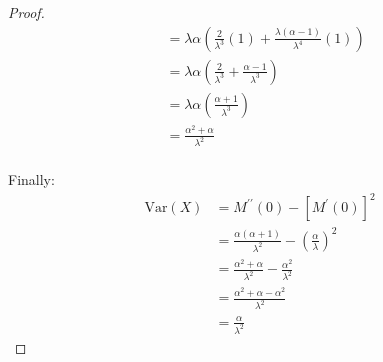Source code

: \documentclass[12pt]{article}
\begin{document}
\begin{proof}
\begin{equation}
\begin{split}
								&=	\lambda\alpha\left(\frac{2}{\lambda^3}(1) + \frac{\lambda(\alpha-1)}{\lambda^4}(1)\right)\\
								&=	\lambda\alpha\left(\frac{2}{\lambda^3} + \frac{\alpha-1}{\lambda^3}\right)\\
								&=	\lambda\alpha\left(\frac{\alpha+1}{\lambda^3}\right)\\
								&=	\frac{\alpha^2 + \alpha}{\lambda^2}
		\end{split}
	\end{equation}\\[-30pt]
	Finally:\vspace*{-12pt}
	\begin{equation}
		\begin{split}
			\text{Var}(X)	&=	 M^{\prime\prime}(0) - [M^\prime(0)]^2\\
							&=	\frac{\alpha(\alpha+1)}{\lambda^2} - \left(\frac{\alpha}{\lambda}\right)^2\\
							&=	\frac{\alpha^2+\alpha}{\lambda^2} - \frac{\alpha^2}{\lambda^2}\\
							&=	\frac{\alpha^2 + \alpha -\alpha^2}{\lambda^2}\\
							&=	\frac{\alpha}{\lambda^2}
		\end{split}
	\end{equation}
\end{proof}
\end{document}
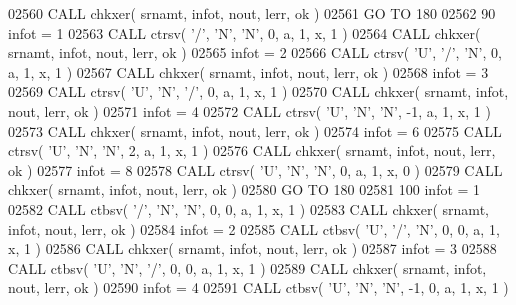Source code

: \begin{DoxyCode}
02560       \textcolor{keyword}{CALL }chkxer( srnamt, infot, nout, lerr, ok )
02561       \textcolor{keywordflow}{GO TO} 180
02562    90 infot = 1
02563       \textcolor{keyword}{CALL }ctrsv( \textcolor{stringliteral}{'/'}, \textcolor{stringliteral}{'N'}, \textcolor{stringliteral}{'N'}, 0, a, 1, x, 1 )
02564       \textcolor{keyword}{CALL }chkxer( srnamt, infot, nout, lerr, ok )
02565       infot = 2
02566       \textcolor{keyword}{CALL }ctrsv( \textcolor{stringliteral}{'U'}, \textcolor{stringliteral}{'/'}, \textcolor{stringliteral}{'N'}, 0, a, 1, x, 1 )
02567       \textcolor{keyword}{CALL }chkxer( srnamt, infot, nout, lerr, ok )
02568       infot = 3
02569       \textcolor{keyword}{CALL }ctrsv( \textcolor{stringliteral}{'U'}, \textcolor{stringliteral}{'N'}, \textcolor{stringliteral}{'/'}, 0, a, 1, x, 1 )
02570       \textcolor{keyword}{CALL }chkxer( srnamt, infot, nout, lerr, ok )
02571       infot = 4
02572       \textcolor{keyword}{CALL }ctrsv( \textcolor{stringliteral}{'U'}, \textcolor{stringliteral}{'N'}, \textcolor{stringliteral}{'N'}, -1, a, 1, x, 1 )
02573       \textcolor{keyword}{CALL }chkxer( srnamt, infot, nout, lerr, ok )
02574       infot = 6
02575       \textcolor{keyword}{CALL }ctrsv( \textcolor{stringliteral}{'U'}, \textcolor{stringliteral}{'N'}, \textcolor{stringliteral}{'N'}, 2, a, 1, x, 1 )
02576       \textcolor{keyword}{CALL }chkxer( srnamt, infot, nout, lerr, ok )
02577       infot = 8
02578       \textcolor{keyword}{CALL }ctrsv( \textcolor{stringliteral}{'U'}, \textcolor{stringliteral}{'N'}, \textcolor{stringliteral}{'N'}, 0, a, 1, x, 0 )
02579       \textcolor{keyword}{CALL }chkxer( srnamt, infot, nout, lerr, ok )
02580       \textcolor{keywordflow}{GO TO} 180
02581   100 infot = 1
02582       \textcolor{keyword}{CALL }ctbsv( \textcolor{stringliteral}{'/'}, \textcolor{stringliteral}{'N'}, \textcolor{stringliteral}{'N'}, 0, 0, a, 1, x, 1 )
02583       \textcolor{keyword}{CALL }chkxer( srnamt, infot, nout, lerr, ok )
02584       infot = 2
02585       \textcolor{keyword}{CALL }ctbsv( \textcolor{stringliteral}{'U'}, \textcolor{stringliteral}{'/'}, \textcolor{stringliteral}{'N'}, 0, 0, a, 1, x, 1 )
02586       \textcolor{keyword}{CALL }chkxer( srnamt, infot, nout, lerr, ok )
02587       infot = 3
02588       \textcolor{keyword}{CALL }ctbsv( \textcolor{stringliteral}{'U'}, \textcolor{stringliteral}{'N'}, \textcolor{stringliteral}{'/'}, 0, 0, a, 1, x, 1 )
02589       \textcolor{keyword}{CALL }chkxer( srnamt, infot, nout, lerr, ok )
02590       infot = 4
02591       \textcolor{keyword}{CALL }ctbsv( \textcolor{stringliteral}{'U'}, \textcolor{stringliteral}{'N'}, \textcolor{stringliteral}{'N'}, -1, 0, a, 1, x, 1 )

\end{DoxyCode}
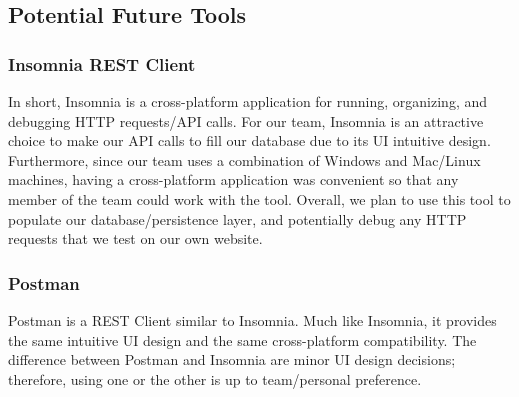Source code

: \documentclass{scrartcl}
\begin{document}
\subsection{Potential Future Tools}
\subsubsection{Insomnia REST Client}
In short, Insomnia is a cross-platform application for running, organizing, and debugging HTTP requests/API calls. For our team, Insomnia is an attractive choice to make our API calls to fill our database due to its UI intuitive design. Furthermore, since our team uses a combination of Windows and Mac/Linux machines, having a cross-platform application was convenient so that any member of the team could work with the tool. Overall, we plan to use this tool to populate our database/persistence layer, and potentially debug any HTTP requests that we test on our own website.

\subsubsection{Postman}
Postman is a REST Client similar to Insomnia. Much like Insomnia, it provides the same intuitive UI design and the same cross-platform compatibility. The difference between Postman and Insomnia are minor UI design decisions; therefore, using one or the other is up to team/personal preference.
\end{document}
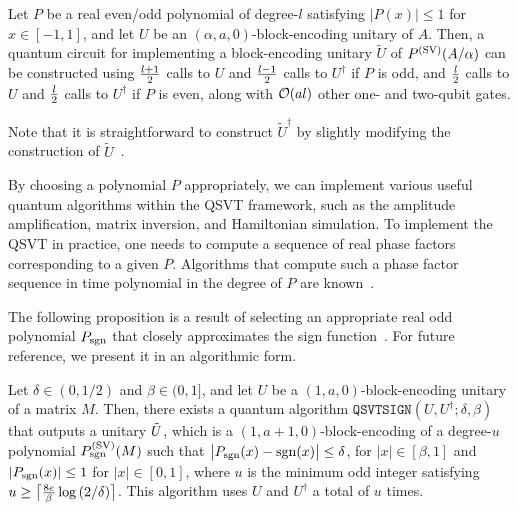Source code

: \begin{theorem}
\label{prop:general QSVT}
Let $P$ be a real even/odd polynomial of degree-$l$ satisfying $|P(x)| \leq 1$ for $x \in [-1,1]$, and let $U$ be an $(\alpha, a, 0)$-block-encoding unitary of $A$.
Then, a quantum circuit for implementing a block-encoding unitary $\tilde{U}$ of $P^{(\rm SV)}(A/\alpha)$ can be constructed using $\f{l+1}{2}$ calls to $U$ and $\f{l-1}{2}$ calls to $U^\dag$ if $P$ is odd, and $\f{l}{2}$ calls to $U$ and $\f{l}{2}$ calls to $U^\dag$ if $P$ is even, along with $\cO(al)$ other one- and two-qubit gates.  
\end{theorem}

Note that it is straightforward to construct $\tilde{U}^\dag$ by slightly modifying the construction of $\tilde{U}$~\cite{gilyen2019qsvt, Gilyn2019thesis, martyn2021grand}.


By choosing a polynomial $P$ appropriately, we can implement various useful quantum algorithms within the QSVT framework, such as the amplitude amplification, matrix inversion, and Hamiltonian simulation.
To implement the QSVT in practice, one needs to compute a sequence of real phase factors corresponding to a given $P$. Algorithms that compute such a phase factor sequence in time polynomial in the degree of $P$ are known~\cite{Haah2019product, Chao2020FindingAF, dong2021findingphase, Lin2022LectureNotes, Mizuta2023vzw}.







The following proposition is a result of selecting an appropriate real odd polynomial $P_\sgn$ that closely approximates the sign function~\cite{gilyen2019qsvt, Gilyn2019thesis, martyn2021grand}.
For future reference, we present it in an algorithmic form.

\begin{proposition}
\label{prop:FPAA general}
    Let $\delta \in (0, 1/2)$ and $\beta \in (0, 1]$, and let $U$ be a $(1, a, 0)$-block-encoding unitary of a matrix $M$. Then, there exists a quantum algorithm $\mathtt{QSVTSIGN}(U, U^\dag; \delta, \beta)$ that outputs a unitary $\til{U}$, which is a $(1, a+1, 0)$-block-encoding of a degree-$u$ polynomial $P_\sgn^{(\rm SV)}(M)$ such that $\big|P_\sgn(x) - \sgn(x)\big| \leq \delta$,
    for $|x| \in [\beta, 1]$ and $|P_\sgn(x)| \leq 1$ for $|x| \in [0, 1]$, where $u$ is the minimum odd integer satisfying $u \geq \big\lceil\f{8e}{\beta}\log{(2/\delta)}\big\rceil$.
    This algorithm uses $U$ and $U^\dag$ a total of $u$ times.
\end{proposition}


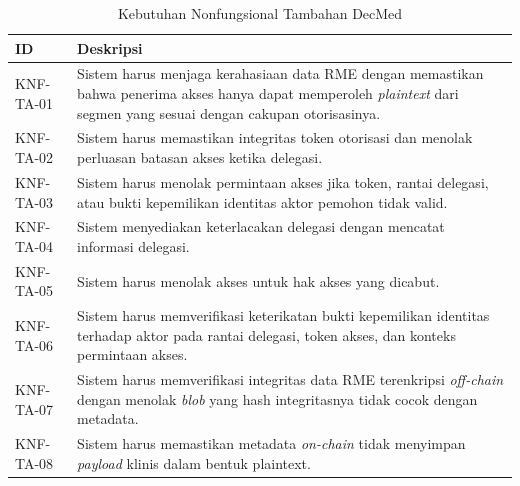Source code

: \documentclass[bahasa, 12pt, a4paper, onecolumn, oneside, final]{report}
\begin{document}
\begin{table}[!ht]
	\centering
	\caption{Kebutuhan Nonfungsional Tambahan DecMed}
	\label{tab:kebutuhan-nonfungsional-tambahan-decmed}
	\small
	\begin{tabular}{|p{2cm}|p{10.5cm}|}
		\hline
		\textbf{ID} & \textbf{Deskripsi}                                                                                                                                                              \\
		\hline
		KNF-TA-01   & Sistem harus menjaga kerahasiaan data RME dengan memastikan bahwa penerima akses hanya dapat memperoleh \textit{plaintext} dari segmen yang sesuai dengan cakupan otorisasinya. \\ \hline
		KNF-TA-02   & Sistem harus memastikan integritas token otorisasi dan menolak perluasan batasan akses ketika delegasi.                                                                         \\ \hline
		KNF-TA-03   & Sistem harus menolak permintaan akses jika token, rantai delegasi, atau bukti kepemilikan identitas aktor pemohon tidak valid.                                                  \\ \hline
		KNF-TA-04   & Sistem menyediakan keterlacakan delegasi dengan mencatat informasi delegasi.                                                                                                    \\ \hline
		KNF-TA-05   & Sistem harus menolak akses untuk hak akses yang dicabut.                                                                                                                        \\ \hline
		KNF-TA-06   & Sistem harus memverifikasi keterikatan bukti kepemilikan identitas terhadap aktor pada rantai delegasi, token akses, dan konteks permintaan akses.                              \\ \hline
		KNF-TA-07   & Sistem harus memverifikasi integritas data RME terenkripsi \textit{off-chain} dengan menolak \textit{blob} yang hash integritasnya tidak cocok dengan metadata.                 \\ \hline
		KNF-TA-08   & Sistem harus memastikan metadata \textit{on-chain} tidak menyimpan \textit{payload} klinis dalam bentuk plaintext.                                                              \\ \hline
	\end{tabular}
\end{table}
\FloatBarrier
\end{document}
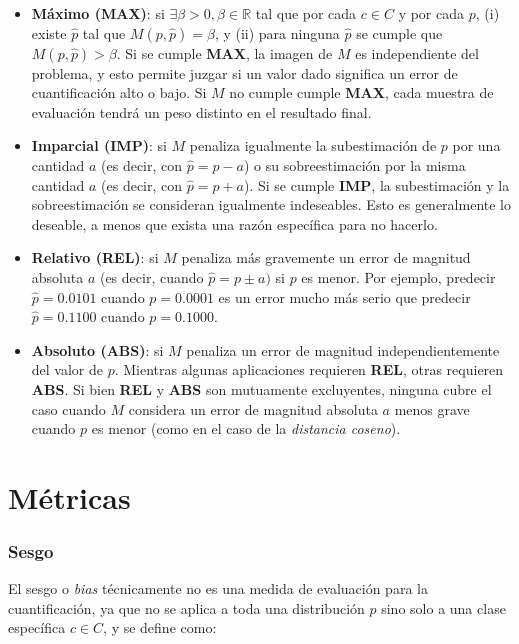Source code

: \begin{itemize}
    \item {\bf Máximo (MAX)}: si $\exists \beta >0, \beta \in \mathbb{R}$ tal
    que por cada $c \in C$ y por cada $p$, (i) existe $\hat p$ tal que $M(p,
    \hat p) = \beta$, y (ii) para ninguna $\hat p$ se cumple que $M(p, \hat p) >
    \beta$. Si se cumple {\bf MAX}, la imagen de $M$ es independiente del
    problema, y esto permite juzgar si un valor dado significa un error de
    cuantificación alto o bajo. Si $M$ no cumple cumple {\bf MAX}, cada muestra
    de evaluación tendrá un peso distinto en el resultado final.
    \item {\bf Imparcial (IMP)}: si $M$ penaliza igualmente la subestimación de
    $p$ por una cantidad $a$ (es decir, con $\hat p = p - a$) o su
    sobreestimación por la misma cantidad $a$ (es decir, con $\hat p = p + a$).
    Si se cumple {\bf IMP}, la subestimación y la sobreestimación se consideran
    igualmente indeseables. Esto es generalmente lo deseable, a menos que exista
    una razón específica para no hacerlo.
    \item {\bf Relativo (REL)}: si $M$ penaliza más gravemente un error de
    magnitud absoluta $a$ (es decir, cuando $\hat p = p \pm a)$ si $p$ es menor.
    Por ejemplo, predecir $\hat p = 0.0101$ cuando $p = 0.0001$ es un error
    mucho más serio que predecir $\hat p = 0.1100$ cuando $p = 0.1000$.
    \item {\bf Absoluto (ABS)}: si $M$ penaliza un error de magnitud
    independientemente del valor de $p$. Mientras algunas aplicaciones requieren
    {\bf REL}, otras requieren {\bf ABS}. Si bien {\bf REL} y {\bf ABS} son
    mutuamente excluyentes, ninguna cubre el caso cuando $M$ considera un error
    de magnitud absoluta $a$ menos grave cuando $p$ es menor (como en el caso de
    la {\it distancia coseno\/}).
\end{itemize}

\section{Métricas}\label{evaluacion:metricas}

\subsubsection{Sesgo}\label{evaluacion:bias}

El sesgo o {\it bias\/} técnicamente no es una medida de evaluación para la
cuantificación, ya que no se aplica a toda una distribución $p$ sino solo a una
clase específica $c \in C$, y se define como:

******************************

Output exactly the lines above that lie between the line with "harus menolak permintaan" and the line with "que por cada", those two lines included, and no pictures.

RESULT BELOW>
		KNF-TA-03   & Sistem harus menolak permintaan akses jika token, rantai delegasi, atau bukti kepemilikan identitas aktor pemohon tidak valid.                                                  \\ \hline
		KNF-TA-04   & Sistem menyediakan keterlacakan delegasi dengan mencatat informasi delegasi.                                                                                                    \\ \hline
		KNF-TA-05   & Sistem harus menolak akses untuk hak akses yang dicabut.                                                                                                                        \\ \hline
		KNF-TA-06   & Sistem harus memverifikasi keterikatan bukti kepemilikan identitas terhadap aktor pada rantai delegasi, token akses, dan konteks permintaan akses.                              \\ \hline
		KNF-TA-07   & Sistem harus memverifikasi integritas data RME terenkripsi \textit{off-chain} dengan menolak \textit{blob} yang hash integritasnya tidak cocok dengan metadata.                 \\ \hline
		KNF-TA-08   & Sistem harus memastikan metadata \textit{on-chain} tidak menyimpan \textit{payload} klinis dalam bentuk plaintext.                                                              \\ \hline
	\end{tabular}
\end{table}
\FloatBarrier
\end{document}
Source code

: \begin{itemize}
    \item {\bf Máximo (MAX)}: si $\exists \beta >0, \beta \in \mathbb{R}$ tal
    que por cada $c \in C$ y por cada $p$, (i) existe $\hat p$ tal que $M(p,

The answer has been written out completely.